Monday, May 29, 2006


Time To Get Defensive On Equities

Bloomberg has some ideas on 'surviving the market slump.' "The best generals are those who perform well in retreat, goes an old military adage. The same can be said of investors seeking to protect profits and limit losses in the current stock-market slump. 'Investors want out of these speculative, overbought markets and want less risk,' said Clark Winter, investment strategist at Citigroup."

"Morgan Stanley Capital International's Emerging Market Index has plunged 13 percent since May 8, when it closed at a record. In developed markets, the Dow Jones Stoxx 600 Index in Europe has tumbled 6 percent since setting a five-year peak May 9, while Japan's Nikkei 225 Stock Average has given up 7.6 percent since its peak for the month."

"U.S. stocks have held up the best, with the Standard & Poor's 500 Index falling 3.4 percent from a five-year high May 5. Among the hardest-hit markets: Turkey, Brazil and India, where benchmark indexes have lost 25 percent, 15 percent and 15 percent, respectively, in dollar terms since the emerging-markets peak. All three had soared 80 percent or more in the year leading up to the high."

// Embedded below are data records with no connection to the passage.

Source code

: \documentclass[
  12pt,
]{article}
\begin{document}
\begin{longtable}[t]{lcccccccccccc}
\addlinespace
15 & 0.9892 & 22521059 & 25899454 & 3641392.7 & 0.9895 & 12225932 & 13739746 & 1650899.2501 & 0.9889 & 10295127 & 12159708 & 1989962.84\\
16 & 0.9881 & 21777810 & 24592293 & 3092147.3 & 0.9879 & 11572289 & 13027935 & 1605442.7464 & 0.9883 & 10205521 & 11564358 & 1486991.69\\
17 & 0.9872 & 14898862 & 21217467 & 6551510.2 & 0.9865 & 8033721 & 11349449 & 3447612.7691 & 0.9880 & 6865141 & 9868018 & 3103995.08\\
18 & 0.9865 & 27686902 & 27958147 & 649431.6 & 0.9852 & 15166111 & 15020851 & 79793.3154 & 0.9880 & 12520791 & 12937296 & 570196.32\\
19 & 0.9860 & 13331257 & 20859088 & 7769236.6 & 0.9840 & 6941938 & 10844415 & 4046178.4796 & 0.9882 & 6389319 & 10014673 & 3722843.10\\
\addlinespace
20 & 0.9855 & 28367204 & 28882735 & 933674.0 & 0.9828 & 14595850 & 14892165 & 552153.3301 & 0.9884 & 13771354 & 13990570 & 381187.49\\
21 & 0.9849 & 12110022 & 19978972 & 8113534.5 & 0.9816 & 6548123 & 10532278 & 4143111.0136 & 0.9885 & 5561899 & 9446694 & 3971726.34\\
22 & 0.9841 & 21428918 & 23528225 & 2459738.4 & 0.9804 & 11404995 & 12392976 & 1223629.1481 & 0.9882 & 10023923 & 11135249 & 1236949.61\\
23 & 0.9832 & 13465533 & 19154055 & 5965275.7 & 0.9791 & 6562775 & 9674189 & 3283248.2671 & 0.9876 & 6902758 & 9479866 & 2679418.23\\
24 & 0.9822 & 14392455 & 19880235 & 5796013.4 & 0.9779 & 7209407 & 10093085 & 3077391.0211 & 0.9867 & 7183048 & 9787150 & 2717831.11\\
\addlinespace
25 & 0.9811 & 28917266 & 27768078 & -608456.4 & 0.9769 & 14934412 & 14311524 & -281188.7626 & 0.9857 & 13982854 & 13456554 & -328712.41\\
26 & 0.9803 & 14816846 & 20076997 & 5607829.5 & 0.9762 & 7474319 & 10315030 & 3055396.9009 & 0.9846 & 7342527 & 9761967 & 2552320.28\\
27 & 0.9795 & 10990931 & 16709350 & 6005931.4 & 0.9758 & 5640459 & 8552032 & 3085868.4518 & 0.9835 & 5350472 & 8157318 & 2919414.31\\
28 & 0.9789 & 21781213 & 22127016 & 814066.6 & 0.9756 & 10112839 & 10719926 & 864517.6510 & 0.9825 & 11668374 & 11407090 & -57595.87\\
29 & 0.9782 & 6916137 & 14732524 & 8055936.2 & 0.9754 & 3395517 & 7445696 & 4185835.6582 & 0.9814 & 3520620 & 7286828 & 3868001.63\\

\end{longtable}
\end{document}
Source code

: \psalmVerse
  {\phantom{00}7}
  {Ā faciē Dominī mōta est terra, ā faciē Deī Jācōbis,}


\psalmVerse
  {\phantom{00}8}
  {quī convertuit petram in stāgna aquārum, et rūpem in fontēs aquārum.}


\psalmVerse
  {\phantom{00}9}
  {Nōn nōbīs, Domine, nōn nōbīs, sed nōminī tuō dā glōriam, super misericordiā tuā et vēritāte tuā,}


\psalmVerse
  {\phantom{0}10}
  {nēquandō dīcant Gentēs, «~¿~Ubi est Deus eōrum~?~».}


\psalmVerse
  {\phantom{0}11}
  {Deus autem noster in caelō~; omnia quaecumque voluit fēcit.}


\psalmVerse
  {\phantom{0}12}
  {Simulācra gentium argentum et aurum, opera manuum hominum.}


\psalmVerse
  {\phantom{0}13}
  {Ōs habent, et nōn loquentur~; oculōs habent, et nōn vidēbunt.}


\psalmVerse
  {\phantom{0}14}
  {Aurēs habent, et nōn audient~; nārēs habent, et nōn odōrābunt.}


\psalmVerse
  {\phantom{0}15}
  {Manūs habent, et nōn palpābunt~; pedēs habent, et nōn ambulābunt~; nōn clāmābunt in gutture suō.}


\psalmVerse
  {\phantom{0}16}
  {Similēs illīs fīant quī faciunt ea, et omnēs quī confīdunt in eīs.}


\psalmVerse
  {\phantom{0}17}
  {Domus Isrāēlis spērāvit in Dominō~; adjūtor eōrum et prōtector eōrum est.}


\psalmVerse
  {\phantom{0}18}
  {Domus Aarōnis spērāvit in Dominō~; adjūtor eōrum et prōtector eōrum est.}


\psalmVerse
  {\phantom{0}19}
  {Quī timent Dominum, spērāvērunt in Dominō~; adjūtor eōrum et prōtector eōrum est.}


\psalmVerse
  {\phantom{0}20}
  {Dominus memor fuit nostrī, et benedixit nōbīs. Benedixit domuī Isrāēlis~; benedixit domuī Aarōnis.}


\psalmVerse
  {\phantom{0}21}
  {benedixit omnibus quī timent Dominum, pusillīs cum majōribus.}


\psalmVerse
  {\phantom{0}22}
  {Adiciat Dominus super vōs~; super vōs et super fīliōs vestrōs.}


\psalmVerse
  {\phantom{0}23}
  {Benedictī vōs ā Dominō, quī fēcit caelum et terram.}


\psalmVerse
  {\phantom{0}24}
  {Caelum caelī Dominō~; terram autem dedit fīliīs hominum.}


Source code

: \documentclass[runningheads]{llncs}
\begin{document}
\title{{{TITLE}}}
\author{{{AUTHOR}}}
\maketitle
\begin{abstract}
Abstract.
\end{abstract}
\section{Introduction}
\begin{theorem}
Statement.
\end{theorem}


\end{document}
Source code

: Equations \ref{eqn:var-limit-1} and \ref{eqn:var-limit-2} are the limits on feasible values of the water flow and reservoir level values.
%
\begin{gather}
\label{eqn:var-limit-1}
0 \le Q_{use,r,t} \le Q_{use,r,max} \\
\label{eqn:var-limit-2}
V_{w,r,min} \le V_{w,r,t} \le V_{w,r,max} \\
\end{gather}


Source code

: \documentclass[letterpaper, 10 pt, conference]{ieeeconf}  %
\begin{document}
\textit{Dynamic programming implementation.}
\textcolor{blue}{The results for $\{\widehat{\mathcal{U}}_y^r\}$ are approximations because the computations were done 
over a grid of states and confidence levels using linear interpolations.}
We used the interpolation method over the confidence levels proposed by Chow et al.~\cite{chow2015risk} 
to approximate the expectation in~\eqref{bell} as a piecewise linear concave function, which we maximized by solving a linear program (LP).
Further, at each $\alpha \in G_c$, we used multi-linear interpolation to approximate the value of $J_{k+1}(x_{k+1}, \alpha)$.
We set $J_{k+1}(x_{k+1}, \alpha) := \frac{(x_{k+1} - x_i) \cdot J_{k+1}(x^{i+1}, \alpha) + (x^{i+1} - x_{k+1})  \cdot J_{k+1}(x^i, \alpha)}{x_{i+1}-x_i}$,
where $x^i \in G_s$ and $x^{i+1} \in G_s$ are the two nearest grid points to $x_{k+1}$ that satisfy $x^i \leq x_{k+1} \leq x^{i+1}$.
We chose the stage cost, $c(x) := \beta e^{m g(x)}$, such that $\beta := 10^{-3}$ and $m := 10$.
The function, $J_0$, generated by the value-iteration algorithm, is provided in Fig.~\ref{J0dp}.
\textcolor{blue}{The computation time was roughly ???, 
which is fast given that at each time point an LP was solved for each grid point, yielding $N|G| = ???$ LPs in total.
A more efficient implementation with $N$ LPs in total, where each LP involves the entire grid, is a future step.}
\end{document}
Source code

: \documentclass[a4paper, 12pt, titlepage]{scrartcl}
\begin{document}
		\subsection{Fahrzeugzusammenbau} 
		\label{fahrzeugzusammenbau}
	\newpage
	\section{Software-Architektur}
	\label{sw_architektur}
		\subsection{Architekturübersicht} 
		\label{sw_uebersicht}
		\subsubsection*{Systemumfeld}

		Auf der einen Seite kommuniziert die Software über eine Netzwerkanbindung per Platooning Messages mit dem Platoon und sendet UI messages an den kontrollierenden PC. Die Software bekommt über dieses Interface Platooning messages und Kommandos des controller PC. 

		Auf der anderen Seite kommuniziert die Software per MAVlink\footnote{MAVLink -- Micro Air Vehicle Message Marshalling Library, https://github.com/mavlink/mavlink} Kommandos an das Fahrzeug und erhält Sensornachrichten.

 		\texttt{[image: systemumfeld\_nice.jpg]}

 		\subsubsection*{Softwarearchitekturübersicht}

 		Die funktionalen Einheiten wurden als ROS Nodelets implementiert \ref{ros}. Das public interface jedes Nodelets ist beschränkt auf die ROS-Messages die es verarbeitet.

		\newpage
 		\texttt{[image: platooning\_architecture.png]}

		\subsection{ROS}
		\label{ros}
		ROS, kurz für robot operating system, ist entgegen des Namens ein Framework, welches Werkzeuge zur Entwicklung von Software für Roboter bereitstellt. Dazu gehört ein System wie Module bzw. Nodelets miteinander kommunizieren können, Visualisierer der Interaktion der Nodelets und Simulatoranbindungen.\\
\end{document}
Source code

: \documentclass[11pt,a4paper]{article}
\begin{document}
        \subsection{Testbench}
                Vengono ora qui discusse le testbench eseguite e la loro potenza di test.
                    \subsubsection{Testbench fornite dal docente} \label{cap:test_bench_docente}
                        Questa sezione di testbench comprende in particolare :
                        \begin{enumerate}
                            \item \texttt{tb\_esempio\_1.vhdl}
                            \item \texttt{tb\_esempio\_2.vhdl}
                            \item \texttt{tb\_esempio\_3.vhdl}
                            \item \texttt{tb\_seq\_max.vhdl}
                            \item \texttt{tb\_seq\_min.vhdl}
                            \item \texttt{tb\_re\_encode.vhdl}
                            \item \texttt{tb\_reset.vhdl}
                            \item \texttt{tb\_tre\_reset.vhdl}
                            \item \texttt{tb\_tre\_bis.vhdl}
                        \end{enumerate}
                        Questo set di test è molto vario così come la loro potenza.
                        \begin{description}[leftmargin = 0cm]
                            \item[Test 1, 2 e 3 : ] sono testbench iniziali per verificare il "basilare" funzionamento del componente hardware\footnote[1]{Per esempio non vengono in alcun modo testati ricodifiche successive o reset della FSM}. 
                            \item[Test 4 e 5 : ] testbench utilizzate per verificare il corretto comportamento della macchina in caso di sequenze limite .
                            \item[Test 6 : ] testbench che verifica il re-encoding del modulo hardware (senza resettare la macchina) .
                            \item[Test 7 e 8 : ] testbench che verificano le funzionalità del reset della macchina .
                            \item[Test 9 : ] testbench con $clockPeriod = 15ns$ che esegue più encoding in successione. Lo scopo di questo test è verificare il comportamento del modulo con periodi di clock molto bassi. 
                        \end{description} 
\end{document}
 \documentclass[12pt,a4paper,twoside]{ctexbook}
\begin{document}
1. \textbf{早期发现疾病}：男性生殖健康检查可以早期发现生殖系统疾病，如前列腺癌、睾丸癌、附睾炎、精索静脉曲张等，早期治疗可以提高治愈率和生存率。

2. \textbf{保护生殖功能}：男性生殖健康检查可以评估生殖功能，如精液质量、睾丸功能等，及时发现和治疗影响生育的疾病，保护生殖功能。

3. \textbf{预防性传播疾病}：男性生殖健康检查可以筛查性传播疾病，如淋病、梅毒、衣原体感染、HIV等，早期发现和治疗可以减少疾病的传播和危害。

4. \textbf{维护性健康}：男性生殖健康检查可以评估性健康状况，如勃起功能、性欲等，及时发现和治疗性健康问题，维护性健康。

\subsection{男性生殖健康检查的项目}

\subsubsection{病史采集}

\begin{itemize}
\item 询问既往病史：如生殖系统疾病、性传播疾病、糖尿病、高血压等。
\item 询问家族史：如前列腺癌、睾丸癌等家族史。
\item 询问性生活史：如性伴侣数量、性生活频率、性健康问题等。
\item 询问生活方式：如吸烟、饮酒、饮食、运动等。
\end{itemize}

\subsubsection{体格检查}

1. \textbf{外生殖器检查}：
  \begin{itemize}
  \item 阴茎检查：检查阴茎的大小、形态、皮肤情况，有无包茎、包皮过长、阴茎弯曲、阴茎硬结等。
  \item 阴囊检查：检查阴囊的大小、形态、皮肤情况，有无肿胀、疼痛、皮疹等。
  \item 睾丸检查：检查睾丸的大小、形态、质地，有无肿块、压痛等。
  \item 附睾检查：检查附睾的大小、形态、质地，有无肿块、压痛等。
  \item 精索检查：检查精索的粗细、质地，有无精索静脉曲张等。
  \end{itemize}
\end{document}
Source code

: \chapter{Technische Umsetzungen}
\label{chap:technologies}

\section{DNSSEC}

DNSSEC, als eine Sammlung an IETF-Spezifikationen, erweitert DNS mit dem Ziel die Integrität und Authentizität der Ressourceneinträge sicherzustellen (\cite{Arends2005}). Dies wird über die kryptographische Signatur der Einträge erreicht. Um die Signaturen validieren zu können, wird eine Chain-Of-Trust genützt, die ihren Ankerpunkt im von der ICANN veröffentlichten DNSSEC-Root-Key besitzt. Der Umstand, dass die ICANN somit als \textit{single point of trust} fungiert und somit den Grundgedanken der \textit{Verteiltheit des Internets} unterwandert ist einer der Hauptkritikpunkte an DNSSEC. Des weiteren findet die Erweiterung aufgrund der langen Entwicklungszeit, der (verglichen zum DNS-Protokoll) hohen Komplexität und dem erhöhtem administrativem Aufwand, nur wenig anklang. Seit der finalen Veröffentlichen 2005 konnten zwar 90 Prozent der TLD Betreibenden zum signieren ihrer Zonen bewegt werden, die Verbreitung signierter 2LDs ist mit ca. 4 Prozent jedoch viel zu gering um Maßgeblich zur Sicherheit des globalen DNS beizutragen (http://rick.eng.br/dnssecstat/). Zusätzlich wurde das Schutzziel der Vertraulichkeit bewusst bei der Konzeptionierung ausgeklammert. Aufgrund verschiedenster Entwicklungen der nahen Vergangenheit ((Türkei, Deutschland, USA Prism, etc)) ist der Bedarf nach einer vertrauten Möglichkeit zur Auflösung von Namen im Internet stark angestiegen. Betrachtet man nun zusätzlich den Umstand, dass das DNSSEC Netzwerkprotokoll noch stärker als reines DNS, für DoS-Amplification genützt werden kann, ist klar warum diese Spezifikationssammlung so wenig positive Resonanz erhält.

"Chen Zhao, head of global strategy at BCA Research in Montreal, said he's recommending defensive strategies. Zhao advises holding on to emerging markets shares while they're slumping. Investors can take advantage of the fact that prices of industrial metals such as copper and nickel track emerging stock markets 'almost perfectly,' yet as a group had risen 25 percent more since Dec. 30, he said. Thus, shorting a basket of metals using futures contracts offers a hedge against further emerging-market declines, he said."

"For investors with a strong stomach for risk, Chen said it might be worth shorting the Australian and Canadian dollars and the Chilean peso on the expectation that metals prices have further to fall."

"While U.S. stocks have held up better than shares in other regions, further declines are ahead, said Michael Belkin, president of a firm that uses quantitative models to predict market moves. His advice is to sell when markets rally. The S&P 500 may fall another 14 percent before the current decline is over, and the Russell 2000 Index of small-capitalization companies might drop another 24 percent, he said."

"His research indicates a 24 percent tumble for the average European stock index and a 29 percent decline for the Nikkei, all over the next three months. 'Markets should be poised for an asset-allocation shift out of equities into government bonds,' said Belkin. 'The current stock-market decline will probably culminate in some sort of violent selling climax,' Belkin predicted. 'Markets aren't there yet.'"

Asset managers face a conumdrum. Isn't it odd that so many markets ran up to all time highs in such short a time?

'$363M is average pay for top hedge fund managers'
All that money being printed by CBs needed to find a home...and it still will.
when we hit recession, sure the metals will probably suffer, but they'll print money. that's why I'm here.